- Venue: Gold Coast Aquatic Centre
- Dates: 22 August 2014 (heats & finals)
- Competitors: 20
- Winning time: 59.62

Medalists
| gold medal | Yasuhiro Koseki | Japan |
| silver medal | Felipe França | Brazil |
| bronze medal | Glenn Snyders | New Zealand |

= 2014 Pan Pacific Swimming Championships – Men's 100 metre breaststroke =

The men's 100 metre breaststroke competition at the 2014 Pan Pacific Swimming Championships took place on 22 August at the Gold Coast Aquatic Centre, Queensland, Australia. The last champion was Kosuke Kitajima of Japan.

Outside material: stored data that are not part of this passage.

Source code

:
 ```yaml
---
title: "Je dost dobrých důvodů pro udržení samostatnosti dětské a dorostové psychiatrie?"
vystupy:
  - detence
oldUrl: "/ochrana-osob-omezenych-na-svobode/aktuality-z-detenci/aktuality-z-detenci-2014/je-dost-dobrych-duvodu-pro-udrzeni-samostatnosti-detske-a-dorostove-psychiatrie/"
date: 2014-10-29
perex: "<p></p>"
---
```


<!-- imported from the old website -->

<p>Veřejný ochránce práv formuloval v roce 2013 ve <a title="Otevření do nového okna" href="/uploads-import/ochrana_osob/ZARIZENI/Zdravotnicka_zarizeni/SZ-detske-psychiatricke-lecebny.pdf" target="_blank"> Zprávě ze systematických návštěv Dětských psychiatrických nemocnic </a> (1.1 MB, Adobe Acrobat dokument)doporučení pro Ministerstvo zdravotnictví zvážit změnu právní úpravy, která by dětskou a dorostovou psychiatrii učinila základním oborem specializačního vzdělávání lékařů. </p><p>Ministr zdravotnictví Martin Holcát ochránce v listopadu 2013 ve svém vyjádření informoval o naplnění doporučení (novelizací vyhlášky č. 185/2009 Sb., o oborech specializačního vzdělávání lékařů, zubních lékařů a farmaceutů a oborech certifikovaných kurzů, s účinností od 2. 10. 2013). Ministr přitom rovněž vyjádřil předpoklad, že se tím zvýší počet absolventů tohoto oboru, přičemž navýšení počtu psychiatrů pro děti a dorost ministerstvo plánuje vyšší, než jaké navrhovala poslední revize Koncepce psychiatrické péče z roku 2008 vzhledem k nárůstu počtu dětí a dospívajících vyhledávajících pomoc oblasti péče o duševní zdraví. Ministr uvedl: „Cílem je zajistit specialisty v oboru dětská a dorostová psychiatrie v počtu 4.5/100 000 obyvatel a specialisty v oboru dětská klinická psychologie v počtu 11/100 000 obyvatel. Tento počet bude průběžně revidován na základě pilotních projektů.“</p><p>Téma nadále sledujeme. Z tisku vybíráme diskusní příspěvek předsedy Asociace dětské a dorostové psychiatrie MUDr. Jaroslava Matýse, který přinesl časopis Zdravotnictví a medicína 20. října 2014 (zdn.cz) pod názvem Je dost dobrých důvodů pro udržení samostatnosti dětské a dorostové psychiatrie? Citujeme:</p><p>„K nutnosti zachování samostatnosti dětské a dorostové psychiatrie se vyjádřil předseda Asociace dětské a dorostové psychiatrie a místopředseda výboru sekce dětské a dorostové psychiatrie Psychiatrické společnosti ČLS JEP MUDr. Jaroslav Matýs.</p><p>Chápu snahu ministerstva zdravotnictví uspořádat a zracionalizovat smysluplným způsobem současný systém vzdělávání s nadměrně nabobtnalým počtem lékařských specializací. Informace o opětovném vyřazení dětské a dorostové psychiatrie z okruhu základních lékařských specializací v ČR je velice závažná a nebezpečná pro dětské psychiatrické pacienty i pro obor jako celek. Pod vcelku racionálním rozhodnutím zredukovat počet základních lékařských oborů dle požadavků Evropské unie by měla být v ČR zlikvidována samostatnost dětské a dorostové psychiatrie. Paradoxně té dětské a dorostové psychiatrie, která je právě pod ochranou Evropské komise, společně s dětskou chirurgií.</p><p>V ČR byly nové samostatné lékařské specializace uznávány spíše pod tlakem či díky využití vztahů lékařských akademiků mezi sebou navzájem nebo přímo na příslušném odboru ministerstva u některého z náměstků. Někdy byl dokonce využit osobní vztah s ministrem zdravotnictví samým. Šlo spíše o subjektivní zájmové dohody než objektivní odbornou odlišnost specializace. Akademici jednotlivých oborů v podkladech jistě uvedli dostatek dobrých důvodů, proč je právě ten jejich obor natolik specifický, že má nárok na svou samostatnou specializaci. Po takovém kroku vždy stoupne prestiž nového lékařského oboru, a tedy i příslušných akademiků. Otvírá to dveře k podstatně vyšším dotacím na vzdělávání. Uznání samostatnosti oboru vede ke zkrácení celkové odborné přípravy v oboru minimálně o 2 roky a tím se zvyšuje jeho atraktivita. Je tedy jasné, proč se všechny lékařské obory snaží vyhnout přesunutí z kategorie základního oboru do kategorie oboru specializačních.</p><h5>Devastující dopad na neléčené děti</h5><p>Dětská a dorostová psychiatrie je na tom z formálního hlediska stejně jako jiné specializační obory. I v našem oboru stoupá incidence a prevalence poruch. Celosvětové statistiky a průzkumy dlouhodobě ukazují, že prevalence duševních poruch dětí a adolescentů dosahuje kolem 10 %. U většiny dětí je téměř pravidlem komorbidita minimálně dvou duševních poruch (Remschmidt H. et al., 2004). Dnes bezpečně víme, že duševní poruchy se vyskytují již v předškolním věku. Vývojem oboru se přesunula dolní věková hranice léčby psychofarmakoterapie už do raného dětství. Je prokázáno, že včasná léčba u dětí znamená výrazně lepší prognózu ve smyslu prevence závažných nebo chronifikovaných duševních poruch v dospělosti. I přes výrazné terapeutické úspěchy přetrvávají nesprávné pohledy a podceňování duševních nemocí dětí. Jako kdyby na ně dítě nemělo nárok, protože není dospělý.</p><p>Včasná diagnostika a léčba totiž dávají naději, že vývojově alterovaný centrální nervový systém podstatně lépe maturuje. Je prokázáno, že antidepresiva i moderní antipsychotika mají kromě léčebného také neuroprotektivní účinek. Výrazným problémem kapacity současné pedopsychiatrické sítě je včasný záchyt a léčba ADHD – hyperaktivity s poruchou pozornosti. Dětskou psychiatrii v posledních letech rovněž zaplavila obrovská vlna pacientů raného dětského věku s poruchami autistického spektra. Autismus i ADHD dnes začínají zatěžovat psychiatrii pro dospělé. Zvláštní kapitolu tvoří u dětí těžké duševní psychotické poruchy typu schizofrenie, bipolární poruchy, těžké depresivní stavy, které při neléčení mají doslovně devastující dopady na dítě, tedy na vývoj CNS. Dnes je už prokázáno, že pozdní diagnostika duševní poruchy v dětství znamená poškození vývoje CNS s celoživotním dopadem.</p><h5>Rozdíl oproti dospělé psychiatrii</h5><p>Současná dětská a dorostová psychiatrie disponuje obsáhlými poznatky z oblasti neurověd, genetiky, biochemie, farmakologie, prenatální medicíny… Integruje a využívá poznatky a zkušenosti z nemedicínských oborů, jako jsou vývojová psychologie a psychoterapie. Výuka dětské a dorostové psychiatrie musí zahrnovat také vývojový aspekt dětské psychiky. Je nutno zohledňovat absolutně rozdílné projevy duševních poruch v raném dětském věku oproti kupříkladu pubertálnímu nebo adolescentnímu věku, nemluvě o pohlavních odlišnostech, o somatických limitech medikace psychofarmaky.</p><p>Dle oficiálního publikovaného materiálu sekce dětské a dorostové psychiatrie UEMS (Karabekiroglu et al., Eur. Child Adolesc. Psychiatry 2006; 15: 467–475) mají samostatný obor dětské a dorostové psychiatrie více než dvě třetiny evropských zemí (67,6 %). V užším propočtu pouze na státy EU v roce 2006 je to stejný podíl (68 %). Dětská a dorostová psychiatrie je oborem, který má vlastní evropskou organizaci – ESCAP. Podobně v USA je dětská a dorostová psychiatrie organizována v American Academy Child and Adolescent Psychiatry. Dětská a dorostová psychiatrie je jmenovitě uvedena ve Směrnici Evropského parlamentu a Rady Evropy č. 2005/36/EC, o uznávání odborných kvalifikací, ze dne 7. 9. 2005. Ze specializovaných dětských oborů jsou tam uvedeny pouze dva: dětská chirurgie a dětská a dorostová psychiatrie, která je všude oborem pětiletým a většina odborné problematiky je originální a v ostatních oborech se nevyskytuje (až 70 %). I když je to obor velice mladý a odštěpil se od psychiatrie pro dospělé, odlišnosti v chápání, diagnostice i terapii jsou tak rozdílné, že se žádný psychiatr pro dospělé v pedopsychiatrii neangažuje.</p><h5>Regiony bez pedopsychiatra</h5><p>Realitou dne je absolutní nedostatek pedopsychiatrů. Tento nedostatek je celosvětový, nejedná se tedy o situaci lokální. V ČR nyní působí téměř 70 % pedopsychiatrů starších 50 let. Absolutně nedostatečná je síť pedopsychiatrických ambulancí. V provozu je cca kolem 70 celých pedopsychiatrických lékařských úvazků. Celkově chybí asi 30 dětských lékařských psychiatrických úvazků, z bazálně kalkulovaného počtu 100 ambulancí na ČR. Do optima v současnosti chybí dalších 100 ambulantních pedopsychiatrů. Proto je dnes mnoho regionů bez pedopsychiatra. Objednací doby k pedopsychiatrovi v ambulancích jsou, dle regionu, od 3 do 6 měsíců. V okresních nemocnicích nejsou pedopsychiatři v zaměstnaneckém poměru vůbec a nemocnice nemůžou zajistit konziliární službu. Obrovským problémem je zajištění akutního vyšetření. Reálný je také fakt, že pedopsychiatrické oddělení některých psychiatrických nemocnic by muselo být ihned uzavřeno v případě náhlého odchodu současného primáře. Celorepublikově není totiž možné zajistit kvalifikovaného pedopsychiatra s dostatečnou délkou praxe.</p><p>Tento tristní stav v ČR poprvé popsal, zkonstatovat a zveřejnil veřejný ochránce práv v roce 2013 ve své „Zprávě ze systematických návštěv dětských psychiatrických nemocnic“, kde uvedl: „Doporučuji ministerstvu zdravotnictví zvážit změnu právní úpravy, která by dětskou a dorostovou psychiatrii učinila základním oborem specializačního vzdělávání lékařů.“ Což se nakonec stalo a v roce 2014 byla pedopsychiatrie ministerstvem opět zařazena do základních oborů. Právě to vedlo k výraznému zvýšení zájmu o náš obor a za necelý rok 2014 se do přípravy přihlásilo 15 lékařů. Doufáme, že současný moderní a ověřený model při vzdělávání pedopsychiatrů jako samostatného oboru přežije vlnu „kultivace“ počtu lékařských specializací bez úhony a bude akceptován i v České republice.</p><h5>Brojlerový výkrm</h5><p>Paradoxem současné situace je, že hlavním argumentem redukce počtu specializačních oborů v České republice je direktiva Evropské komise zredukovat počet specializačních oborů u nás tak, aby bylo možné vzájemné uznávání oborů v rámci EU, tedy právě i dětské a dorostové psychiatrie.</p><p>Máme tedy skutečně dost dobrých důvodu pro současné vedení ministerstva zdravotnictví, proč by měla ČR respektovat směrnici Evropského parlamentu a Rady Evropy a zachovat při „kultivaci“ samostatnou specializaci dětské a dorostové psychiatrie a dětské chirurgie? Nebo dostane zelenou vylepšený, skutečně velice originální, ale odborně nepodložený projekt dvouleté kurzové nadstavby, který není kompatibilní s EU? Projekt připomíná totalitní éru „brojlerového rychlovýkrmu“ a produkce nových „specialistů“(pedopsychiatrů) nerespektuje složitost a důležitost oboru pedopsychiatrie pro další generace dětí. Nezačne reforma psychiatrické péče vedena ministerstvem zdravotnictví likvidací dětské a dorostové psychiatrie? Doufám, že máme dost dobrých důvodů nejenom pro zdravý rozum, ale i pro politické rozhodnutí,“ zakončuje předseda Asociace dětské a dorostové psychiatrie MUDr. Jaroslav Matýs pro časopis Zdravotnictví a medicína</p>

This race consisted of two lengths of the pool, both lengths being in breaststroke.

==Records==
Prior to this competition, the existing world and Pan Pacific records were as follows:

| World record | Cameron van der Burgh (RSA) | 58.46 | London, UK | 29 July 2012 |
| Pan Pacific Championships record | Kosuke Kitajima (JPN) | 59.04 | Irvine, United States | 19 August 2010 |

==Results==
All times are in minutes and seconds.

| KEY: | q | Fastest non-qualifiers | Q | Qualified | CR | Championships record | NR | National record | PB | Personal best | SB | Seasonal best |

===Heats===
The first round was held on 22 August, at 10:20.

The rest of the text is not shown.